Question requirements:
Design the data structure and write an algorithm to calculate the number of times each word appears in an article, and output the word and its number in the order it appears in the article.
Personal thoughts:
Uses the idea similar to a key tree to store words and the number of times a word appears. The tree forms a word from the root node to the leaf node, each node only stores a character in the word;
Represent the tree by the child brother method, and use the left child to record the number of times a word appears (see the tree structure chart), so that each word has a left child (create a new node and create a left child ).
In this way, we can obtain the number of words and the number of words. In the question, we need to output words in the order of appearance. We can use a list or vector to store word records, this record stores the word and points to the Tree node pointer representing the number of access records for the word. After reading this article, output the records in list or vector.
Other ideas:
(1) it can be implemented by map in STL.
(2) words can be hashed and stored in an array.
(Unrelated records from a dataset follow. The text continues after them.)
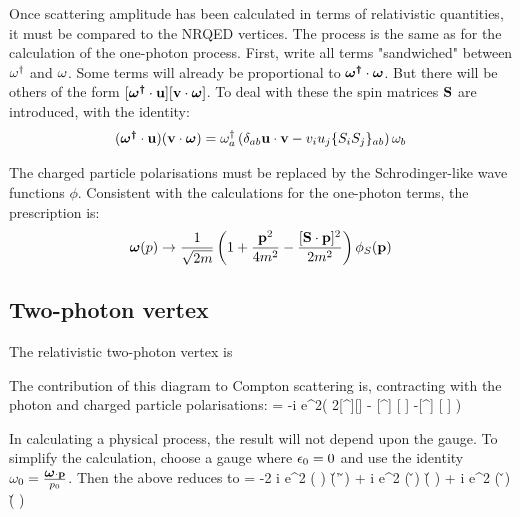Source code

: Once scattering amplitude has been calculated in terms of relativistic quantities, it must be compared to the NRQED vertices.  The process is the same as for the calculation of the one-photon process.  First, write all terms "sandwiched" between $\omega^\dagger$ and $\omega$.  Some terms will already be proportional to $\mbox{\boldmath$ \omega^\dagger $} \cdot \mbox{\boldmath$ \omega $}$.  But there will be others of the form $[\mbox{\boldmath$ \omega^\dagger $} \cdot \mathbf{u}] [\mathbf{v} \cdot \mbox{\boldmath$ \omega $}]$.  To deal with these the spin matrices $\mathbf{S}$ are introduced, with the identity:
\[
	(\mbox{\boldmath$ \omega^\dagger $} \cdot \mathbf{u}) (\mathbf{v} \cdot \mbox{\boldmath$ \omega $}) = \omega^\dagger_a \left( \delta_{ab} \mathbf{u} \cdot \mathbf{v} - v_i u_j\{S_i S_j\}_{ab}  \right) \omega_b
\]

The charged particle polarisations must be replaced by the Schrodinger-like wave functions $\phi$.  Consistent with the calculations for the one-photon terms, the prescription is:
\[
	\mbox{\boldmath$ \omega $}(p) \to \frac{1}{\sqrt{2m}}\left( 1 + \frac{\mathbf{p}^2}{4m^2} - \frac{ [\mathbf{S}\cdot \mathbf{p}]^2 } {2m^2} \right)\phi_S(\mathbf{p})
\]




\subsection{Two-photon vertex}

The relativistic two-photon vertex is


The contribution of this diagram to Compton scattering is, contracting with the photon and charged particle polarisations:
\beq
\Mcontact = 
	 -i e^2( 2[\W^\dagger \cdot \W][\Adag \cdot \A] - [\W^\dagger \cdot \A] [ \W \cdot \Adag]  -[\W^\dagger \cdot \Adag] [ \W \cdot \A] )
\eeq




In calculating a physical process, the result will not depend upon the gauge.  To simplify the calculation, choose a gauge where $\epsilon_0 = 0$ and use the identity $\omega_0 = \frac{\mbox{\boldmath$ \omega $} \cdot \mathbf{p}}{p_0}$.  Then the above reduces to
\beq
\Mcontact =  -2 i e^2 (\gv{\W^\dagger} \cdot \gv{\W}) (\v{\A}' \cdot \v{\A}) 
	+  i e^2 (\gv{\W^\dagger} \cdot  \v{\A}) (\v{\Adag} \cdot \gv{\W})	
	+  i e^2 (\gv{\W^\dagger} \cdot  \v{\Adag}) (\v{\A} \cdot \gv{\W})	
\eeq



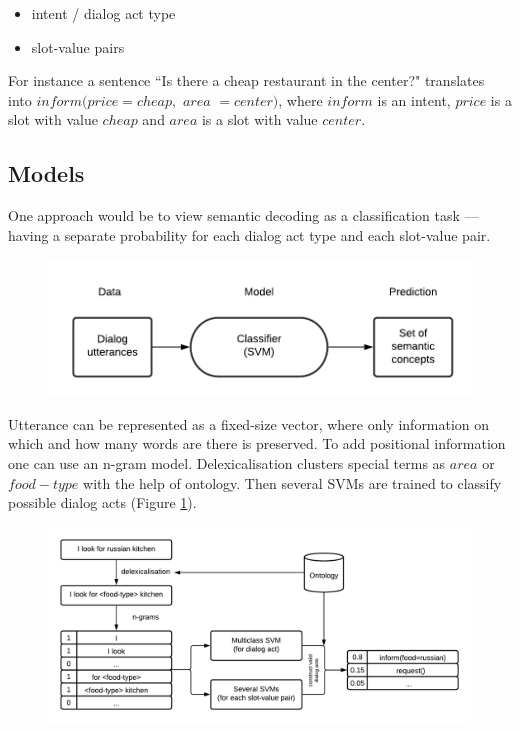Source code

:\documentclass[12pt,titlepage,a4paper]{article}
\begin{document}
\begin{itemize}
    \item intent / dialog act type
    \item slot-value pairs
\end{itemize}

For instance a sentence ``Is there a cheap restaurant in the center?" translates into $inform(price=cheap,$ $area$ $=center)$, where $inform$ is an intent, $price$ is a slot with value $cheap$ and $area$ is a slot with value $center$.

\subsection{Models}
One approach would be to view semantic decoding as a classification task --- having a sepa\-rate probabi\-lity for each dialog act type and each slot-value pair.

\begin{figure}[h!]
    \centering
    \includegraphics[width=0.8\linewidth]{training-2.png}
    \caption{}
\end{figure}

Utterance can be represented as a fixed-size vector, where only informa\-tion on which and how many words are there is preserved. To add positional information one can use an n-gram model. Delexicalisation clusters special terms as $area$ or $food-type$ with the help of ontology. Then several SVMs are trained to classify possible dialog acts (Figure \ref{fig:semantic-decoding-classification}).

\begin{figure}[h!]
    \includegraphics[width=0.998\textwidth]{semantic-decoding-classification.png}
    \caption{}
    \label{fig:semantic-decoding-classification}
\end{figure}
\end{document}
If the hash conflicts, the link address method is used to add the linked list after the array elements to store words and times, store the first record pointer to a vector or list.
Implementation:
The tree structure and word records are defined as follows:
// The child brother method indicates the tree typedef struct keynode {char data; unsigned int count; struct keynode * son, * Next;} * keytree; // Word Record // pointer to the node that stores the word and points to the number of occurrences of the word struct tword {string word; struct keynode * pnode ;};
Tree Structure:
The tree formed after the words "ah" and "she" are queried;
The following uses the word "ah" as an example to describe how to construct a tree:
(1) initialize a tree to generate a root node and a left child with empty characters
(2) The word "ah" first looks for the character 'O' from the tree. If no character is found, insert the node to the root of the tree and assign it to 'A ', at the same time, create the left child with empty characters, and set the number of times to 0 (This number indicates the number of times the word "A" appears)
(3) then use the same method to generate a new node by pressing the method in (2) and insert it to (2) to generate a node under 'A '.
(4) After reading a word, the number of occurrences of the Left subtree of 'H' plus 1 indicates that the occurrence of the word "ah" is 1, and the pointer and word name of the Left subtree are placed in the vector
(5) generate "she" Words and Their times in the same way
If the same word appears, you only need to set the number of left child nodes of the corresponding ending character to + 1.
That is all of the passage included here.